The Bush administration today recommended the most significant regulatory overhaul in the housing finance industry since the savings and loan crisis a decade ago.

Among the groups denouncing the proposal today were the National Association of Home Builders and Congressional Democrats who fear that tighter regulation of the companies could sharply reduce their commitment to financing low-income and affordable housing.

”These two entities — Fannie Mae and Freddie Mac — are not facing any kind of financial crisis,” said Representative Barney Frank of Massachusetts, the ranking Democrat on the Financial Services Committee. ”The more people exaggerate these problems, the more pressure there is on these companies, the less we will see in terms of affordable housing.”

Representative Melvin L. Watt, Democrat of North Carolina, agreed.

”I don’t see much other than a shell game going on here, moving something from one agency to another and in the process weakening the bargaining power of poorer families and their ability to get affordable housing,” Mr. Watt said.

But it was the Clinton administration, obsessed with multiculturalism, that dictated where mortgage lenders could lend, and originally helped create the market for the high-risk subprime loans now infecting like a retrovirus the balance sheets of many of Wall Street’s most revered institutions.

Tough new regulations forced lenders into high-risk areas where they had no choice but to lower lending standards to make the loans that sound business practices had previously guarded against making. It was either that or face stiff government penalties.

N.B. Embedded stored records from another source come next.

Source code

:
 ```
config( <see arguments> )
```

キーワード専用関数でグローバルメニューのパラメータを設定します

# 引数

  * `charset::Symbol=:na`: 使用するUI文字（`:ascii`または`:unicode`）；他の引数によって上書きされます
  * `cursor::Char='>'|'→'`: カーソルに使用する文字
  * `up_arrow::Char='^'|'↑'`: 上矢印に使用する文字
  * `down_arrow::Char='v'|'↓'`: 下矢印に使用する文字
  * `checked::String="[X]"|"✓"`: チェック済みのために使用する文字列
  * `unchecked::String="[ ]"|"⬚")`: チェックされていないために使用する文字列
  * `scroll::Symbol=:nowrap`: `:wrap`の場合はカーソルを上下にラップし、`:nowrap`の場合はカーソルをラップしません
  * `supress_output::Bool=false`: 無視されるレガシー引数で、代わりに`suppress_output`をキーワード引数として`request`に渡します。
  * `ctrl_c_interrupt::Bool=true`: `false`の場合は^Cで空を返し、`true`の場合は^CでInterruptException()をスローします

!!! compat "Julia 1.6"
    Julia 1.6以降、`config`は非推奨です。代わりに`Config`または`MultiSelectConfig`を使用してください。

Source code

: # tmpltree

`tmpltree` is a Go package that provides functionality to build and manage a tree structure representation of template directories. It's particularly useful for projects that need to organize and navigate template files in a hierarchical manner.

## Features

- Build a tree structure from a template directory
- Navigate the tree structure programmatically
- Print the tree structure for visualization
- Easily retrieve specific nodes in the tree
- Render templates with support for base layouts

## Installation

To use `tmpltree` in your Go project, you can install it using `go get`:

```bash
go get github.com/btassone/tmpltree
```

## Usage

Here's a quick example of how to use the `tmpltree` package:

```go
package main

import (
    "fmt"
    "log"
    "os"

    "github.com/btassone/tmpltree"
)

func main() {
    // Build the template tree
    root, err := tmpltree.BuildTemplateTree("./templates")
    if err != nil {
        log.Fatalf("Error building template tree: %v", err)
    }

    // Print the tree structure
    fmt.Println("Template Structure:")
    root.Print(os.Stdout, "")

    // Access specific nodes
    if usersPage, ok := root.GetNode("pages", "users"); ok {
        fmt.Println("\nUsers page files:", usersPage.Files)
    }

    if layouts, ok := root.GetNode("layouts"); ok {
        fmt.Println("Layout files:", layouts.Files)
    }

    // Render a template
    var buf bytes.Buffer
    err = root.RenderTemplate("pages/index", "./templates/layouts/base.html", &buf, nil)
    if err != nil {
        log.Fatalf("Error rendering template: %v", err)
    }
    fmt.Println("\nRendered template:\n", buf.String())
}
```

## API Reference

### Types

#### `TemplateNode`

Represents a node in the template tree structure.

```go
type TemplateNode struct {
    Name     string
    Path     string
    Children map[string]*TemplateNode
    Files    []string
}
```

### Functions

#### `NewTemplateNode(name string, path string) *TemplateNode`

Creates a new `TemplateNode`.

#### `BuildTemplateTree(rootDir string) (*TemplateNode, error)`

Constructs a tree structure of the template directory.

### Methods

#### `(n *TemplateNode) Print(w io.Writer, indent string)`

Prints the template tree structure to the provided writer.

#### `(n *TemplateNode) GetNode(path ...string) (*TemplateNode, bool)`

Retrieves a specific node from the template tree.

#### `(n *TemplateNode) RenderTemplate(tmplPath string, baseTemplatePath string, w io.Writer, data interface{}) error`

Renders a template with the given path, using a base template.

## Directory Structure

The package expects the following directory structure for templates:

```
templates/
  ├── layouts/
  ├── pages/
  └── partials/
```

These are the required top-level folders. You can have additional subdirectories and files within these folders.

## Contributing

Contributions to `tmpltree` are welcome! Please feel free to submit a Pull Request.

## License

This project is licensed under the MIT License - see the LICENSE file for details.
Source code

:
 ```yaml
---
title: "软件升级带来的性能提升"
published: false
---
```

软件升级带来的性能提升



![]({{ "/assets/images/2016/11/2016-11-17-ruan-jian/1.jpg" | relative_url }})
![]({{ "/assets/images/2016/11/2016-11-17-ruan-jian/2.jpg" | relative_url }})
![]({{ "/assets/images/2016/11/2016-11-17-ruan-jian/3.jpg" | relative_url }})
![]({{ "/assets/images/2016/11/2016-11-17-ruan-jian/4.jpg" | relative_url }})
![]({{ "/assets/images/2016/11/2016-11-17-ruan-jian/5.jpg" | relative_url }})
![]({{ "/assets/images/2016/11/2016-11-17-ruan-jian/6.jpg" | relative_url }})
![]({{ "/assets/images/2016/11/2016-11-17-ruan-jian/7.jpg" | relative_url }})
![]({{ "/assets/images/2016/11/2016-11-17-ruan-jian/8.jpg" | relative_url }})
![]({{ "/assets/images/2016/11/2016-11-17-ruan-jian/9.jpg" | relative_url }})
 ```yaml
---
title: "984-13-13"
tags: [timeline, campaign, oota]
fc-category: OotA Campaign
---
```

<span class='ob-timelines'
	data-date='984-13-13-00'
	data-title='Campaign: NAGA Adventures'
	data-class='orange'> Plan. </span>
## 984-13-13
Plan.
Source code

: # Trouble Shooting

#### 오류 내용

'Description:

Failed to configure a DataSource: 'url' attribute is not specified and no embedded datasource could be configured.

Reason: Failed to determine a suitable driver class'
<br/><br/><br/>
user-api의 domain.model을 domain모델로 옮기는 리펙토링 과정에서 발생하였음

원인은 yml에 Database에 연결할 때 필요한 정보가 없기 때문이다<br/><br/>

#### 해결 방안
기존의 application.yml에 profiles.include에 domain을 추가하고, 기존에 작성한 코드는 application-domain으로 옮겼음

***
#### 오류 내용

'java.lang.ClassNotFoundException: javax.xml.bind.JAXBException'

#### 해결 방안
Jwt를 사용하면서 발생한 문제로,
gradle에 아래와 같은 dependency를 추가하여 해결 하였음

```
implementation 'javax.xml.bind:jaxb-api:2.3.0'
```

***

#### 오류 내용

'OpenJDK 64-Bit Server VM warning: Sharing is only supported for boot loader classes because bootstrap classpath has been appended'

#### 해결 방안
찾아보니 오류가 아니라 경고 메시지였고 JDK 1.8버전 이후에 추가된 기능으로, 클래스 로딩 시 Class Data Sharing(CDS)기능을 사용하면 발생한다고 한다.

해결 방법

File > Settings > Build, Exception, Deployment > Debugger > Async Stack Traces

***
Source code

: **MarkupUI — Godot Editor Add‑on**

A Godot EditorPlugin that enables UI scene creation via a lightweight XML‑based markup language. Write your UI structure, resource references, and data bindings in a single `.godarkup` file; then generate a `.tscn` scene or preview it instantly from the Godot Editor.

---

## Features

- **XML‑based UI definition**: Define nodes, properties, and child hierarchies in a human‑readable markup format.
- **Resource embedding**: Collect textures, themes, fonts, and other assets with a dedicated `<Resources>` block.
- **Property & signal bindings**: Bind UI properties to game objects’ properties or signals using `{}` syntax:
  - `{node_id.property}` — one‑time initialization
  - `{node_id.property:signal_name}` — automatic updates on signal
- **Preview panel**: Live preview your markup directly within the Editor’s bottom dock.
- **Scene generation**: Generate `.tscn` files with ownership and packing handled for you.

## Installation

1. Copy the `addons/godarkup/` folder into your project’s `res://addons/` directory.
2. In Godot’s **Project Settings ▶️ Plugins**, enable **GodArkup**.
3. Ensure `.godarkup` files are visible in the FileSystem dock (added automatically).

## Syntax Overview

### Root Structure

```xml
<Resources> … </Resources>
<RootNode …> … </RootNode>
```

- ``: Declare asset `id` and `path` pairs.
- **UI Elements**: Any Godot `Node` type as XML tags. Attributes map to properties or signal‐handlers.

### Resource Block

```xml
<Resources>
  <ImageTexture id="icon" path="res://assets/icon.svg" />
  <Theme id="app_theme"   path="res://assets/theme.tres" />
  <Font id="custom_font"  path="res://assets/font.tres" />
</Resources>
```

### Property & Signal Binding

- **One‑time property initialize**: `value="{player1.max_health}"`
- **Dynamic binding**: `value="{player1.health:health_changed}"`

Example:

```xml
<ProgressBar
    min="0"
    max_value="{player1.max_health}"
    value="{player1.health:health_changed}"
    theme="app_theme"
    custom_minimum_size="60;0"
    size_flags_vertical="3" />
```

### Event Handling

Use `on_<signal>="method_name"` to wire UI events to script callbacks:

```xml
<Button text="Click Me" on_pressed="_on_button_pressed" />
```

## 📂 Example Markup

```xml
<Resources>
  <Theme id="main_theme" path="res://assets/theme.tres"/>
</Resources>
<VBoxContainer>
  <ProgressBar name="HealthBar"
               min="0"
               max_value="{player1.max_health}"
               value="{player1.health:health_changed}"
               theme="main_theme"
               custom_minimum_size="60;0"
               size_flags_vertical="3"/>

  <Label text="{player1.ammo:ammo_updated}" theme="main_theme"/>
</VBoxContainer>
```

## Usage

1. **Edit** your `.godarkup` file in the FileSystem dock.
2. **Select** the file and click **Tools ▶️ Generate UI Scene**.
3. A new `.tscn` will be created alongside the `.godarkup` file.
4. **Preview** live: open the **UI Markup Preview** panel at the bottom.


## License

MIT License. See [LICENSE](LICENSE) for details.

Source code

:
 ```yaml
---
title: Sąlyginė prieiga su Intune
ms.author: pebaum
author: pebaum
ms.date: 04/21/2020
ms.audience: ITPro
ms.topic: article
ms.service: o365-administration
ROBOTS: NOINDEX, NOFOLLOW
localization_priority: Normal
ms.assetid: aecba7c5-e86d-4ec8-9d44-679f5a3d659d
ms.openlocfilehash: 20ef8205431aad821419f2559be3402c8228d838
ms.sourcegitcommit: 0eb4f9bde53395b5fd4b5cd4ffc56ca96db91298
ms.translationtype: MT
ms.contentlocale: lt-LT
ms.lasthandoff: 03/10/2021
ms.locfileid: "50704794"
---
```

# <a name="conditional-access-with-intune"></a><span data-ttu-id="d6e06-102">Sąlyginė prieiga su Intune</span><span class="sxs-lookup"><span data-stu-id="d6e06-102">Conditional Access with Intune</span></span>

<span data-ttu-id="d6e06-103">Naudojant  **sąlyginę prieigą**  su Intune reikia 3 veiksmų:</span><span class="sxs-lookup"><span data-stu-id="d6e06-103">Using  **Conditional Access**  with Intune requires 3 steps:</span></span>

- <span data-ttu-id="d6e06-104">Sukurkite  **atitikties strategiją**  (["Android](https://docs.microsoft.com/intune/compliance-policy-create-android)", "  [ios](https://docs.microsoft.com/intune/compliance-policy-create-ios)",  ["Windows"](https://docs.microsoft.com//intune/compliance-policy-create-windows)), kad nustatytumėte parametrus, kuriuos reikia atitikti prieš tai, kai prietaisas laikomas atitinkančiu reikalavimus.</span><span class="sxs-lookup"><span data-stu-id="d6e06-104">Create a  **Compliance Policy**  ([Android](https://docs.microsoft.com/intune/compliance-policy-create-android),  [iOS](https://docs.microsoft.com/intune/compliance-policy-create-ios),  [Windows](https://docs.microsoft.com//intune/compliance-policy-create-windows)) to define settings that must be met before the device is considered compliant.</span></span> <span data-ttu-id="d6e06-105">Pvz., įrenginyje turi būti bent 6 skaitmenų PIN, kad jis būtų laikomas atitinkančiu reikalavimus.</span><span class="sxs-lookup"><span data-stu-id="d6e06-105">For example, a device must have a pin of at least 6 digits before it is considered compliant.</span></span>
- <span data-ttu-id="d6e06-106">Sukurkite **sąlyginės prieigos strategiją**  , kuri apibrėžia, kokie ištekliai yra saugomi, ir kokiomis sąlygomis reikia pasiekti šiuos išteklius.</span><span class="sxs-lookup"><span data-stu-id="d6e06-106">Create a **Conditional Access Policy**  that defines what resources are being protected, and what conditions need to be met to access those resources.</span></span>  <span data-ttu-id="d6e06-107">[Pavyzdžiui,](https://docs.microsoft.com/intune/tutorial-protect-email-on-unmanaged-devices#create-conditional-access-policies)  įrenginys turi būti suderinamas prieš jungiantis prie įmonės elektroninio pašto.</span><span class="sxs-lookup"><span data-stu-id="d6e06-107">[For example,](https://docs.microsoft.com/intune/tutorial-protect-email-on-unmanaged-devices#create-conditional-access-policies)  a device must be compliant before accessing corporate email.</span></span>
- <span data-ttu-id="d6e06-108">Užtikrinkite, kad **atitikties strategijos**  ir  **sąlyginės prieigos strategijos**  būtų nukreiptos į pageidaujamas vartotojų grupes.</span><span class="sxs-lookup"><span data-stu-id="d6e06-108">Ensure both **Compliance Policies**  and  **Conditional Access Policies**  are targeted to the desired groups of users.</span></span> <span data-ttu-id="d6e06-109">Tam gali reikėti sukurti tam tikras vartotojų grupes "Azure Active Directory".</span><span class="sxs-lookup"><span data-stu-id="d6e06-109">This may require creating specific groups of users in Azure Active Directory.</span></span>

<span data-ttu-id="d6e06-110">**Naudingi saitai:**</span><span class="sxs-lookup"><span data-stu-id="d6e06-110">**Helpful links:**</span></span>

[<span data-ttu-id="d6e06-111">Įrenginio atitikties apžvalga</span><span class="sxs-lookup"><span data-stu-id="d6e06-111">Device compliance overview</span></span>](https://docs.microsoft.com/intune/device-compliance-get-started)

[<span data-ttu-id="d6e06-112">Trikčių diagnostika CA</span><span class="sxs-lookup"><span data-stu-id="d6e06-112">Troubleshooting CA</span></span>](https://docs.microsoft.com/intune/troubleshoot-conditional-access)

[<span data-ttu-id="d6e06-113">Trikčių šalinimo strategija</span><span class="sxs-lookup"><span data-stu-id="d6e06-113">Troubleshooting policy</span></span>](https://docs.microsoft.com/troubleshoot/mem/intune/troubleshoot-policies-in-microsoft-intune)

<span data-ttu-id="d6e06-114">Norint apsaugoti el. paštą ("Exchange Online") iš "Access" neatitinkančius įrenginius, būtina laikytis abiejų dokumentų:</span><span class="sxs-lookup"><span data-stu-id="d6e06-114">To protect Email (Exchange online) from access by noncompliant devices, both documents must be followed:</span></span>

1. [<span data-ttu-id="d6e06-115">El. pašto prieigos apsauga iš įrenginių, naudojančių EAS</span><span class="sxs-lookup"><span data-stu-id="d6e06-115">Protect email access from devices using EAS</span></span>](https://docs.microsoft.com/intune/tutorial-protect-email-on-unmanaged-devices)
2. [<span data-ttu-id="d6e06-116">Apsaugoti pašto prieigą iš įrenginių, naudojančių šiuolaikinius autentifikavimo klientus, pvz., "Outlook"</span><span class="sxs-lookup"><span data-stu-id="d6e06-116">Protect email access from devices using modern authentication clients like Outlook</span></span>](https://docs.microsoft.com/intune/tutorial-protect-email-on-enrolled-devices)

The untold story in this whole national crisis is that President Clinton put on steroids the Community Redevelopment Act, a well-intended Carter-era law designed to encourage minority homeownership. And in so doing, he helped create the market for the risky subprime loans that he and Democrats now decry as not only greedy but “predatory.”
http://hotair.com/archives/2008/09/16/whose-policies-led-to-the-credit-crisis/

http://query.nytimes.com/gst/fullpage.html?res=9E06E3D6123BF932A2575AC0A9659C8B63&sec=&spon=&pagewanted=print

iVillage Member
Registered: 12-07-2006
Thu, 09-18-2008 - 2:17am

I don't really care for either Presidential candidate but Sen. Obama has shown that he will not learn from his mistakes (or even admit them).

iVillage Member
Registered: 12-07-2006
Thu, 09-18-2008 - 2:30am
And it's a shame that more can't see the humor in your sarcasm.